Sur le plan personnel, en tant qu’entraîneur, avez-vous un rêve en particulier ?
Non, parce que depuis le début, je n’ai pas de plan de carrière. J’ai pris ce qui est venu sur ma route et j’ai essayé de le faire au mieux. Étant Anglais, il y a toujours une partie de moi qui me dit « j’ai envie de rentrer à la maison ». Tout le monde sait que la Premier League, c’est le rêve de chacun. Retrouver cette culture foot, et puis c’est chez moi ! J’étais à Londres, pendant les congés, je suis sorti de l’Eurostar et puis « ah… c’est le bled ici, c’est chez moi » ! (rires) Donc pourquoi pas un jour… mais si je n’y arrive pas, ça ne va pas me miner, mais si l’opportunité se présente, je sauterai dessus, parce que j’ai envie.

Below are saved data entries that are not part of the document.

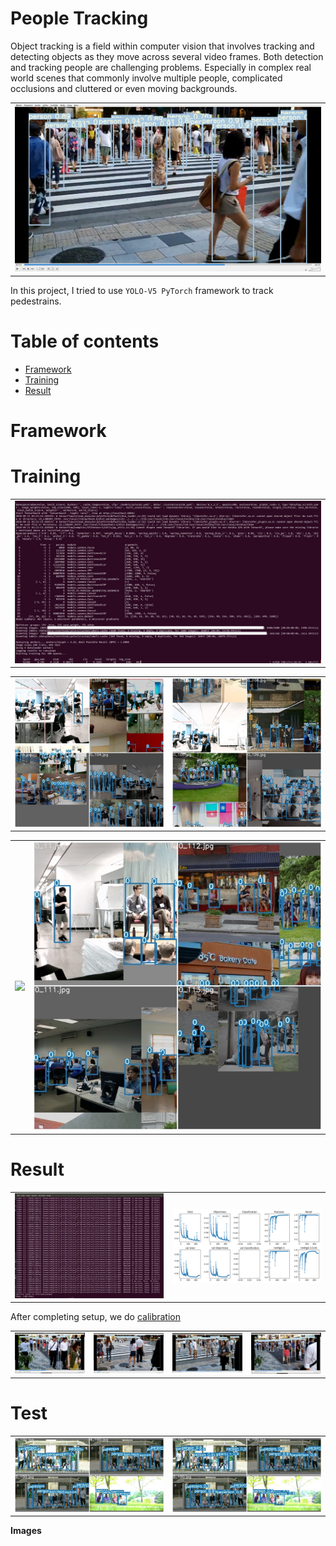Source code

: People Tracking 
============

Object tracking is a field within computer vision that involves tracking and detecting objects as they move across several video frames. Both detection and tracking people are challenging problems. Especially in complex real world scenes that commonly involve multiple people, complicated occlusions and cluttered or even moving backgrounds. 


<table border="0">
   <tr>
      <td>
      <img src="./img/1.png" width="100%" />
      </td>
     </tr>
   </table>



In this project, I tried to use `YOLO-V5 PyTorch` framework to track pedestrains. 

Table of contents
==================

<!--ts-->
* [Framework](#Framework)
* [Training](#Traing)
* [Result](#Result)
      
<!--te-->


Framework
===========



Training
=============

<table border="0">
   <tr>
      <td>
      <img src="./img/training_1.png" width="100%" />
      </td>
   </tr>
</table>



<table border="0">
   <tr>
      <td>
      <img src="./img/train_batch0.jpg" width="100%" />
      </td>
      <td>
      <img src="./img/train_batch1.jpg" width="100%" />
      </td>
   </tr>
   </table>





<table border="0">
   <tr>
      <td>
      <img src="./img/labels.jpg" width="100%" />
      </td>
      <td>
      <img src="./img/train_batch2.jpg" width="100%" />
      </td>
   </tr>
   </table>

Result
=======
<table border="0">
   <tr>
      <td>
      <img src="./img/result_1.png" width="100%" />
      </td>
      <td>
      <img src="./img/results.png" width="100%" />
      </td>
   </tr>
</table>





After completing setup, we do [calibration]()

<table border="0">
   <tr>
      <td>
      <img src="./img/result_4.png" width="100%" />
      </td>
      <td>
      <img src="./img/result_5.png" width="100%" />
      </td>
      <td>
      <img src="./img/result_2.png" width="100%" />
      </td>
      <td>
      <img src="./img/result_3.png" width="100%" />
      </td>
   </tr>
   </table>






Test
=====

<table border="0">
   <tr>
      <td>
      <img src="./img/test_batch0_gt.jpg" width="100%" />
      </td>
      <td>
      <img src="./img/test_batch0_pred.jpg" width="100%" />
      </td>
     </tr>
   </table>




**Images**








 
 
 
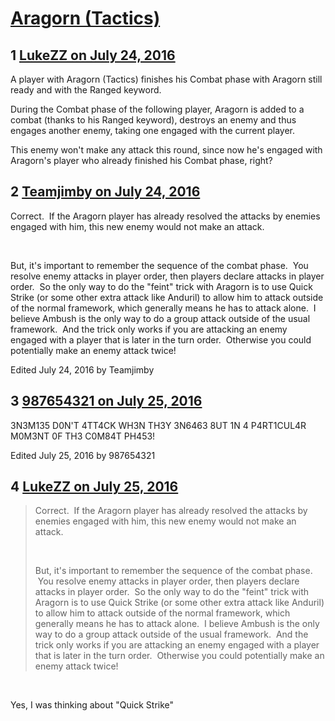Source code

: # [Aragorn (Tactics)](https://community.fantasyflightgames.com/topic/225720-aragorn-tactics/)

## 1 [LukeZZ on July 24, 2016](https://community.fantasyflightgames.com/topic/225720-aragorn-tactics/?do=findComment&comment=2324847)

A player with Aragorn (Tactics) finishes his Combat phase with Aragorn still ready and with the Ranged keyword.

During the Combat phase of the following player, Aragorn is added to a combat (thanks to his Ranged keyword), destroys an enemy and thus engages another enemy, taking one engaged with the current player.

This enemy won't make any attack this round, since now he's engaged with Aragorn's player who already finished his Combat phase, right?

## 2 [Teamjimby on July 24, 2016](https://community.fantasyflightgames.com/topic/225720-aragorn-tactics/?do=findComment&comment=2324864)

Correct.  If the Aragorn player has already resolved the attacks by enemies engaged with him, this new enemy would not make an attack.  

 

But, it's important to remember the sequence of the combat phase.  You resolve enemy attacks in player order, then players declare attacks in player order.  So the only way to do the "feint" trick with Aragorn is to use Quick Strike (or some other extra attack like Anduril) to allow him to attack outside of the normal framework, which generally means he has to attack alone.  I believe Ambush is the only way to do a group attack outside of the usual framework.  And the trick only works if you are attacking an enemy engaged with a player that is later in the turn order.  Otherwise you could potentially make an enemy attack twice!

Edited July 24, 2016 by Teamjimby

## 3 [987654321 on July 25, 2016](https://community.fantasyflightgames.com/topic/225720-aragorn-tactics/?do=findComment&comment=2326123)

3N3M135 D0N'T 4TT4CK WH3N TH3Y 3N6463 8UT 1N 4 P4RT1CUL4R M0M3NT 0F TH3 C0M84T PH453!

Edited July 25, 2016 by 987654321

## 4 [LukeZZ on July 25, 2016](https://community.fantasyflightgames.com/topic/225720-aragorn-tactics/?do=findComment&comment=2326163)

> Correct.  If the Aragorn player has already resolved the attacks by enemies engaged with him, this new enemy would not make an attack.  
> 
>  
> 
> But, it's important to remember the sequence of the combat phase.  You resolve enemy attacks in player order, then players declare attacks in player order.  So the only way to do the "feint" trick with Aragorn is to use Quick Strike (or some other extra attack like Anduril) to allow him to attack outside of the normal framework, which generally means he has to attack alone.  I believe Ambush is the only way to do a group attack outside of the usual framework.  And the trick only works if you are attacking an enemy engaged with a player that is later in the turn order.  Otherwise you could potentially make an enemy attack twice!

 

Yes, I was thinking about "Quick Strike"

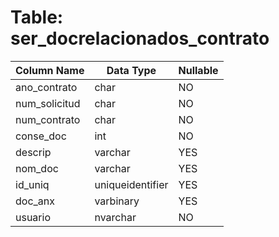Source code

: # Table: ser_docrelacionados_contrato

| Column Name | Data Type | Nullable |
|-------------|-----------|----------|
| ano_contrato | char | NO |
| num_solicitud | char | NO |
| num_contrato | char | NO |
| conse_doc | int | NO |
| descrip | varchar | YES |
| nom_doc | varchar | YES |
| id_uniq | uniqueidentifier | YES |
| doc_anx | varbinary | YES |
| usuario | nvarchar | NO |
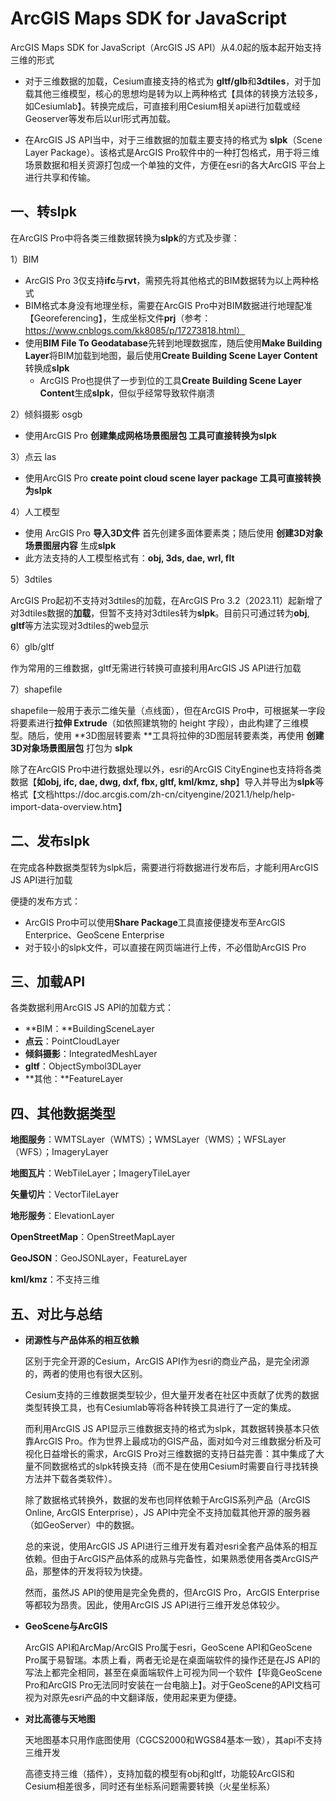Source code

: # ArcGIS Maps SDK for JavaScript

ArcGIS Maps SDK for JavaScript（ArcGIS JS API）从4.0起的版本起开始支持三维的形式

- 对于三维数据的加载，Cesium直接支持的格式为 **gltf/glb**和**3dtiles**，对于加载其他三维模型，核心的思想均是转为以上两种格式【具体的转换方法较多，如Cesiumlab】。转换完成后，可直接利用Cesium相关api进行加载或经Geoserver等发布后以url形式再加载。

- 在ArcGIS JS API当中，对于三维数据的加载主要支持的格式为 **slpk**（Scene Layer Package）。该格式是ArcGIS Pro软件中的一种打包格式，用于将三维场景数据和相关资源打包成一个单独的文件，方便在esri的各大ArcGIS 平台上进行共享和传输。

  

## 一、转slpk

在ArcGIS Pro中将各类三维数据转换为**slpk**的方式及步骤：

1）BIM

- ArcGIS Pro 3仅支持**ifc**与**rvt**，需预先将其他格式的BIM数据转为以上两种格式
- BIM格式本身没有地理坐标，需要在ArcGIS Pro中对BIM数据进行地理配准【Georeferencing】，生成坐标文件**prj**（参考：https://www.cnblogs.com/kk8085/p/17273818.html）
- 使用**BIM File To Geodatabase**先转到地理数据库，随后使用**Make Building Layer**将BIM加载到地图，最后使用**Create Building Scene Layer Content**转换成**slpk**
  - ArcGIS Pro也提供了一步到位的工具**Create Building Scene Layer Content**生成**slpk**，但似乎经常导致软件崩溃

2）倾斜摄影 osgb

- 使用ArcGIS Pro **创建集成网格场景图层包 **工具可直接转换为**slpk**

3）点云 las

- 使用ArcGIS Pro **create point cloud scene layer package **工具可直接转换为**slpk**

4）人工模型

- 使用 ArcGIS Pro **导入3D文件** 首先创建多面体要素类；随后使用 **创建3D对象场景图层内容** 生成**slpk**
- 此方法支持的人工模型格式有：**obj, 3ds, dae, wrl, flt**

5）3dtiles

ArcGIS Pro起初不支持对3dtiles的加载，在ArcGIS Pro 3.2（2023.11）起新增了对3dtiles数据的**加载**，但暂不支持对3dtiles转为**slpk**。目前只可通过转为**obj**, **gltf**等方法实现对3dtiles的web显示

6）glb/gltf

作为常用的三维数据，gltf无需进行转换可直接利用ArcGIS JS API进行加载

7）shapefile

shapefile一般用于表示二维矢量（点线面），但在ArcGIS Pro中，可根据某一字段将要素进行**拉伸 Extrude**（如依照建筑物的 height 字段），由此构建了三维模型。随后，使用 **3D图层转要素 **工具将拉伸的3D图层转要素类，再使用 **创建3D对象场景图层包** 打包为 **slpk**



除了在ArcGIS Pro中进行数据处理以外，esri的ArcGIS CityEngine也支持将各类数据【**如obj, ifc, dae, dwg, dxf, fbx, gltf, kml/kmz, shp**】导入并导出为**slpk**等格式【文档https://doc.arcgis.com/zh-cn/cityengine/2021.1/help/help-import-data-overview.htm】



## 二、发布slpk

在完成各种数据类型转为slpk后，需要进行将数据进行发布后，才能利用ArcGIS JS API进行加载

便捷的发布方式：

- ArcGIS Pro中可以使用**Share Package**工具直接便捷发布至ArcGIS Enterprice、GeoScene Enterprise
- 对于较小的slpk文件，可以直接在网页端进行上传，不必借助ArcGIS Pro



## 三、加载API

各类数据利用ArcGIS JS API的加载方式：

- **BIM：**BuildingSceneLayer
- **点云**：PointCloudLayer
- **倾斜摄影**：IntegratedMeshLayer
- **gltf**：ObjectSymbol3DLayer
- **其他：**FeatureLayer



## 四、其他数据类型

**地图服务**：WMTSLayer（WMTS）；WMSLayer（WMS）；WFSLayer（WFS）；ImageryLayer

**地图瓦片**：WebTileLayer；ImageryTileLayer

**矢量切片**：VectorTileLayer

**地形服务**：ElevationLayer

**OpenStreetMap**：OpenStreetMapLayer

**GeoJSON**：GeoJSONLayer，FeatureLayer

**kml/kmz**：不支持三维



## 五、对比与总结

- **闭源性与产品体系的相互依赖**

  区别于完全开源的Cesium，ArcGIS API作为esri的商业产品，是完全闭源的，两者的使用也有很大区别。

  Cesium支持的三维数据类型较少，但大量开发者在社区中贡献了优秀的数据类型转换工具，也有Cesiumlab等将各种转换工具进行了一定的集成。

  而利用ArcGIS JS API显示三维数据支持的格式为slpk，其数据转换基本只依靠ArcGIS Pro。作为世界上最成功的GIS产品，面对如今对三维数据分析及可视化日益增长的需求，ArcGIS Pro对三维数据的支持日益完善：其中集成了大量不同数据格式的slpk转换支持（而不是在使用Cesium时需要自行寻找转换方法并下载各类软件）。

  除了数据格式转换外，数据的发布也同样依赖于ArcGIS系列产品（ArcGIS Online, ArcGIS Enterprise），JS API中完全不支持加载其他开源的服务器（如GeoServer）中的数据。

  总的来说，使用ArcGIS JS API进行三维开发有着对esri全套产品体系的相互依赖。但由于ArcGIS产品体系的成熟与完备性，如果熟悉使用各类ArcGIS产品，那整体的开发将较为快捷。

  然而，虽然JS API的使用是完全免费的，但ArcGIS Pro，ArcGIS Enterprise等都较为昂贵。因此，使用ArcGIS JS API进行三维开发总体较少。

- **GeoScene与ArcGIS**

  ArcGIS API和ArcMap/ArcGIS Pro属于esri，GeoScene API和GeoScene Pro属于易智瑞。本质上看，两者无论是在桌面端软件的操作还是在JS API的写法上都完全相同，甚至在桌面端软件上可视为同一个软件【毕竟GeoScene Pro和ArcGIS Pro无法同时安装在一台电脑上】。对于GeoScene的API文档可视为对原先esri产品的中文翻译版，使用起来更为便捷。

- **对比高德与天地图**

  天地图基本只用作底图使用（CGCS2000和WGS84基本一致），其api不支持三维开发

  高德支持三维（插件），支持加载的模型有obj和gltf，功能较ArcGIS和Cesium相差很多，同时还有坐标系问题需要转换（火星坐标系）
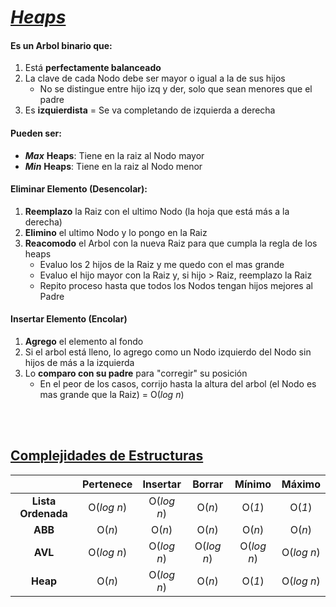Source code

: # <u>***Heaps***</u>
#### Es un Arbol binario que:
1) Está **perfectamente balanceado**
2) La clave de cada Nodo debe ser mayor o igual a la de sus hijos
	+ No se distingue entre hijo izq y der, solo que sean menores que el padre
3) Es **izquierdista** = Se va completando de izquierda a derecha

#### Pueden ser:
+ ***Max*** **Heaps**: Tiene en la raiz al Nodo mayor
+ ***Min*** **Heaps**: Tiene en la raiz al Nodo menor

#### Eliminar Elemento (Desencolar):
1) **Reemplazo** la Raiz con el ultimo Nodo (la hoja que está más a la derecha)
2) **Elimino** el ultimo Nodo y lo pongo en la Raiz
3) **Reacomodo** el Arbol con la nueva Raiz para que cumpla la regla de los heaps
	+ Evaluo los 2 hijos de la Raiz y me quedo con el mas grande
	+ Evaluo el hijo mayor con la Raiz y, si hijo > Raiz, reemplazo la Raiz
	+ Repito proceso hasta que todos los Nodos tengan hijos mejores al Padre

#### Insertar Elemento (Encolar)
1) **Agrego** el elemento al fondo
2) Si el arbol está lleno, lo agrego como un Nodo izquierdo del Nodo sin hijos de más a la izquierda
3) Lo **comparo con su padre** para "corregir" su posición
	+ En el peor de los casos, corrijo hasta la altura del arbol (el Nodo es mas grande que la Raiz) = O(*log n*)

<br><br>

## <u>Complejidades de Estructuras</u>

|                    | Pertenece  |  Insertar  |   Borrar   |   Mínimo   |   Máximo   |
| :----------------: | :--------: | :--------: | :--------: | :--------: | :--------: |
| **Lista Ordenada** | O(*log n*) | O(*log n*) |   O(*n*)   |   O(*1*)   |   O(*1*)   |
|      **ABB**       |   O(*n*)   |   O(*n*)   |   O(*n*)   |   O(*n*)   |   O(*n*)   |
|      **AVL**       | O(*log n*) | O(*log n*) | O(*log n*) | O(*log n*) | O(*log n*) |
|      **Heap**      |   O(*n*)   | O(*log n*) |   O(*n*)   |   O(*1*)   | O(*log n*) |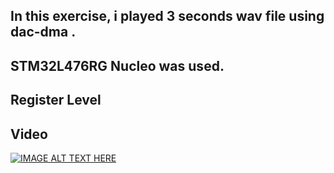 ## In this exercise, i played 3 seconds wav file using dac-dma .
## STM32L476RG Nucleo was used.
## Register Level
## Video 
[![IMAGE ALT TEXT HERE](https://img.youtube.com/vi/X9T0ZND_eZc/0.jpg)](https://youtu.be/X9T0ZND_eZc)
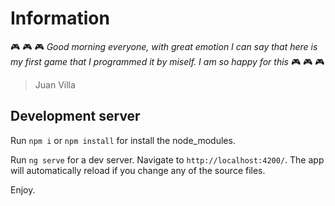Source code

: # Information
:video_game: :video_game: :video_game: *Good morning everyone, with great emotion I can say that here is my first game that I programmed it by miself. I am so happy for this* :video_game: :video_game: :video_game:

> Juan Villa

## Development server
Run `npm i` or `npm install` for install the node_modules.

Run `ng serve` for a dev server. Navigate to `http://localhost:4200/`. The app will automatically reload if you change any of the source files.

Enjoy.

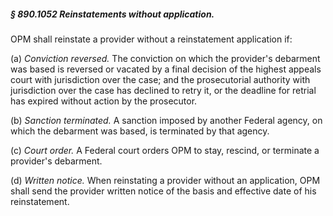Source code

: ##### § 890.1052 Reinstatements without application. #####

OPM shall reinstate a provider without a reinstatement application if:

(a) *Conviction reversed.* The conviction on which the provider's debarment was based is reversed or vacated by a final decision of the highest appeals court with jurisdiction over the case; and the prosecutorial authority with jurisdiction over the case has declined to retry it, or the deadline for retrial has expired without action by the prosecutor.

(b) *Sanction terminated.* A sanction imposed by another Federal agency, on which the debarment was based, is terminated by that agency.

(c) *Court order.* A Federal court orders OPM to stay, rescind, or terminate a provider's debarment.

(d) *Written notice.* When reinstating a provider without an application, OPM shall send the provider written notice of the basis and effective date of his reinstatement.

Tournons-nous vers l’avenir, quels sont vos objectifs sur la seconde partie de saison ?
Je suis tout à fait conscient qu’on va encore perdre des matches, qu’on va avoir des moments un peu plus difficiles, à nous de le reconnaître et de positiver derrière, car il y a encore x nombre de matches à jouer et c’est sur ceux-là qu’il faudra se concentrer.
Bonne chance pour la suite de la saison…
Oui, on va essayer, merci beaucoup. Prochain match contre Rennes, à domicile, le 29 décembre.